**Goal of the exercise:**
Your answer must consist of every line from the data below that includes the word "stikstofdioxide".

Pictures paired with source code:
=== Begin Enclosure ===

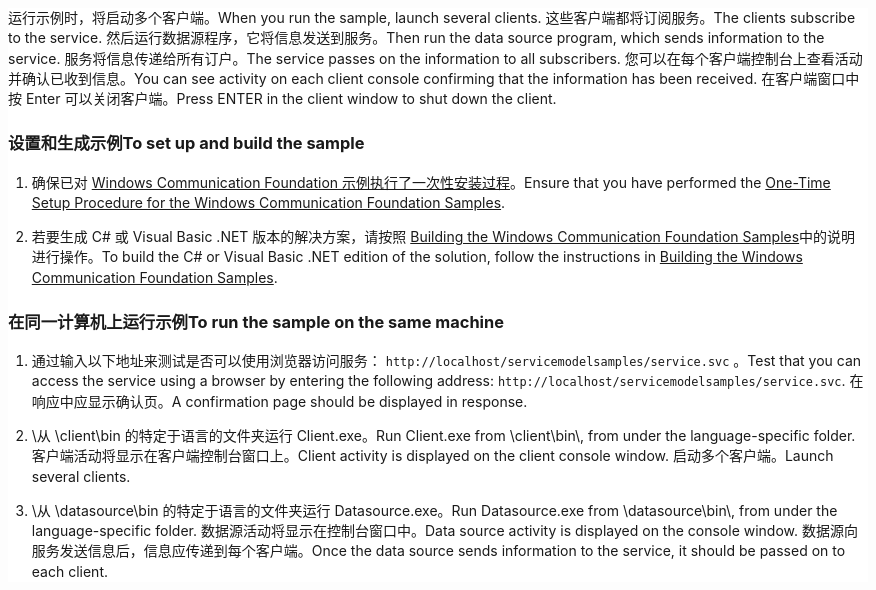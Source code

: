  <span data-ttu-id="94eaf-127">运行示例时，将启动多个客户端。</span><span class="sxs-lookup"><span data-stu-id="94eaf-127">When you run the sample, launch several clients.</span></span> <span data-ttu-id="94eaf-128">这些客户端都将订阅服务。</span><span class="sxs-lookup"><span data-stu-id="94eaf-128">The clients subscribe to the service.</span></span> <span data-ttu-id="94eaf-129">然后运行数据源程序，它将信息发送到服务。</span><span class="sxs-lookup"><span data-stu-id="94eaf-129">Then run the data source program, which sends information to the service.</span></span> <span data-ttu-id="94eaf-130">服务将信息传递给所有订户。</span><span class="sxs-lookup"><span data-stu-id="94eaf-130">The service passes on the information to all subscribers.</span></span> <span data-ttu-id="94eaf-131">您可以在每个客户端控制台上查看活动并确认已收到信息。</span><span class="sxs-lookup"><span data-stu-id="94eaf-131">You can see activity on each client console confirming that the information has been received.</span></span> <span data-ttu-id="94eaf-132">在客户端窗口中按 Enter 可以关闭客户端。</span><span class="sxs-lookup"><span data-stu-id="94eaf-132">Press ENTER in the client window to shut down the client.</span></span>  
  
### <a name="to-set-up-and-build-the-sample"></a><span data-ttu-id="94eaf-133">设置和生成示例</span><span class="sxs-lookup"><span data-stu-id="94eaf-133">To set up and build the sample</span></span>  
  
1. <span data-ttu-id="94eaf-134">确保已对 [Windows Communication Foundation 示例执行了一次性安装过程](one-time-setup-procedure-for-the-wcf-samples.md)。</span><span class="sxs-lookup"><span data-stu-id="94eaf-134">Ensure that you have performed the [One-Time Setup Procedure for the Windows Communication Foundation Samples](one-time-setup-procedure-for-the-wcf-samples.md).</span></span>  
  
2. <span data-ttu-id="94eaf-135">若要生成 C# 或 Visual Basic .NET 版本的解决方案，请按照 [Building the Windows Communication Foundation Samples](building-the-samples.md)中的说明进行操作。</span><span class="sxs-lookup"><span data-stu-id="94eaf-135">To build the C# or Visual Basic .NET edition of the solution, follow the instructions in [Building the Windows Communication Foundation Samples](building-the-samples.md).</span></span>  
  
### <a name="to-run-the-sample-on-the-same-machine"></a><span data-ttu-id="94eaf-136">在同一计算机上运行示例</span><span class="sxs-lookup"><span data-stu-id="94eaf-136">To run the sample on the same machine</span></span>  
  
1. <span data-ttu-id="94eaf-137">通过输入以下地址来测试是否可以使用浏览器访问服务： `http://localhost/servicemodelsamples/service.svc` 。</span><span class="sxs-lookup"><span data-stu-id="94eaf-137">Test that you can access the service using a browser by entering the following address: `http://localhost/servicemodelsamples/service.svc`.</span></span> <span data-ttu-id="94eaf-138">在响应中应显示确认页。</span><span class="sxs-lookup"><span data-stu-id="94eaf-138">A confirmation page should be displayed in response.</span></span>  
  
2. <span data-ttu-id="94eaf-139">\\从 \client\bin 的特定于语言的文件夹运行 Client.exe。</span><span class="sxs-lookup"><span data-stu-id="94eaf-139">Run Client.exe from \client\bin\\, from under the language-specific folder.</span></span> <span data-ttu-id="94eaf-140">客户端活动将显示在客户端控制台窗口上。</span><span class="sxs-lookup"><span data-stu-id="94eaf-140">Client activity is displayed on the client console window.</span></span> <span data-ttu-id="94eaf-141">启动多个客户端。</span><span class="sxs-lookup"><span data-stu-id="94eaf-141">Launch several clients.</span></span>  
  
3. <span data-ttu-id="94eaf-142">\\从 \datasource\bin 的特定于语言的文件夹运行 Datasource.exe。</span><span class="sxs-lookup"><span data-stu-id="94eaf-142">Run Datasource.exe from \datasource\bin\\, from under the language-specific folder.</span></span> <span data-ttu-id="94eaf-143">数据源活动将显示在控制台窗口中。</span><span class="sxs-lookup"><span data-stu-id="94eaf-143">Data source activity is displayed on the console window.</span></span> <span data-ttu-id="94eaf-144">数据源向服务发送信息后，信息应传递到每个客户端。</span><span class="sxs-lookup"><span data-stu-id="94eaf-144">Once the data source sends information to the service, it should be passed on to each client.</span></span>  
  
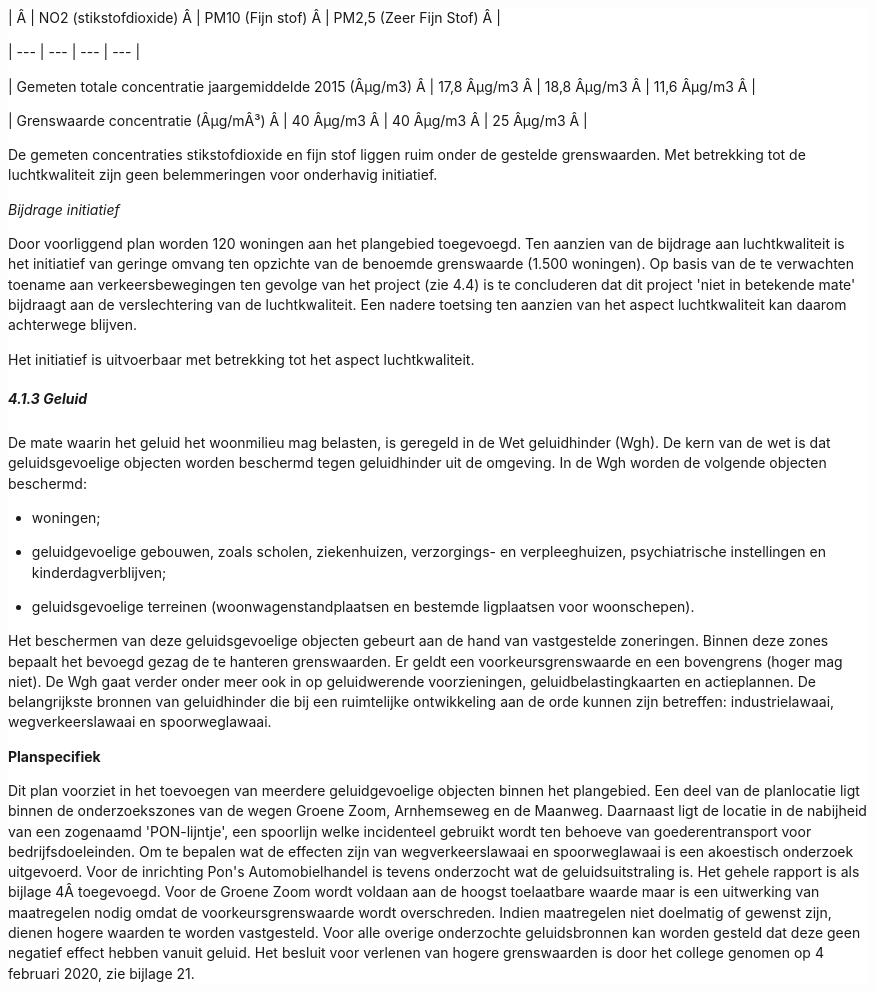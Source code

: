 | Â | NO2 (stikstofdioxide)   Â | PM10 (Fijn stof)   Â | PM2,5 (Zeer Fijn Stof)   Â |

| --- | --- | --- | --- |

| Gemeten totale concentratie jaargemiddelde 2015 (Âµg/m3)   Â | 17,8 Âµg/m3   Â | 18,8 Âµg/m3   Â | 11,6 Âµg/m3   Â |

| Grenswaarde concentratie (Âµg/mÂ³)   Â | 40 Âµg/m3   Â | 40 Âµg/m3   Â | 25 Âµg/m3   Â |

De gemeten concentraties stikstofdioxide en fijn stof liggen ruim onder de gestelde grenswaarden. Met betrekking tot de luchtkwaliteit zijn geen belemmeringen voor onderhavig initiatief.

*Bijdrage initiatief*

Door voorliggend plan worden 120 woningen aan het plangebied toegevoegd. Ten aanzien van de bijdrage aan luchtkwaliteit is het initiatief van geringe omvang ten opzichte van de benoemde grenswaarde (1\.500 woningen). Op basis van de te verwachten toename aan verkeersbewegingen ten gevolge van het project (zie 4\.4) is te concluderen dat dit project 'niet in betekende mate' bijdraagt aan de verslechtering van de luchtkwaliteit. Een nadere toetsing ten aanzien van het aspect luchtkwaliteit kan daarom achterwege blijven.

Het initiatief is uitvoerbaar met betrekking tot het aspect luchtkwaliteit.

##### 4\.1\.3 Geluid

De mate waarin het geluid het woonmilieu mag belasten, is geregeld in de Wet geluidhinder (Wgh). De kern van de wet is dat geluidsgevoelige objecten worden beschermd tegen geluidhinder uit de omgeving. In de Wgh worden de volgende objecten beschermd:

* woningen;

* geluidgevoelige gebouwen, zoals scholen, ziekenhuizen, verzorgings\- en verpleeghuizen, psychiatrische instellingen en kinderdagverblijven;

* geluidsgevoelige terreinen (woonwagenstandplaatsen en bestemde ligplaatsen voor woonschepen).

Het beschermen van deze geluidsgevoelige objecten gebeurt aan de hand van vastgestelde zoneringen. Binnen deze zones bepaalt het bevoegd gezag de te hanteren grenswaarden. Er geldt een voorkeursgrenswaarde en een bovengrens (hoger mag niet). De Wgh gaat verder onder meer ook in op geluidwerende voorzieningen, geluidbelastingkaarten en actieplannen. De belangrijkste bronnen van geluidhinder die bij een ruimtelijke ontwikkeling aan de orde kunnen zijn betreffen: industrielawaai, wegverkeerslawaai en spoorweglawaai.

**Planspecifiek**

Dit plan voorziet in het toevoegen van meerdere geluidgevoelige objecten binnen het plangebied. Een deel van de planlocatie ligt binnen de onderzoekszones van de wegen Groene Zoom, Arnhemseweg en de Maanweg. Daarnaast ligt de locatie in de nabijheid van een zogenaamd 'PON\-lijntje', een spoorlijn welke incidenteel gebruikt wordt ten behoeve van goederentransport voor bedrijfsdoeleinden. Om te bepalen wat de effecten zijn van wegverkeerslawaai en spoorweglawaai is een akoestisch onderzoek uitgevoerd. Voor de inrichting Pon's Automobielhandel is tevens onderzocht wat de geluidsuitstraling is. Het gehele rapport is als bijlage 4Â toegevoegd. Voor de Groene Zoom wordt voldaan aan de hoogst toelaatbare waarde maar is een uitwerking van maatregelen nodig omdat de voorkeursgrenswaarde wordt overschreden. Indien maatregelen niet doelmatig of gewenst zijn, dienen hogere waarden te worden vastgesteld. Voor alle overige onderzochte geluidsbronnen kan worden gesteld dat deze geen negatief effect hebben vanuit geluid. Het besluit voor verlenen van hogere grenswaarden is door het college genomen op 4 februari 2020, zie bijlage 21.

=== End Enclosure ===

**Exercise solution:**
: | Â | NO2 (stikstofdioxide)   Â | PM10 (Fijn stof)   Â | PM2,5 (Zeer Fijn Stof)   Â |
De gemeten concentraties stikstofdioxide en fijn stof liggen ruim onder de gestelde grenswaarden. Met betrekking tot de luchtkwaliteit zijn geen belemmeringen voor onderhavig initiatief.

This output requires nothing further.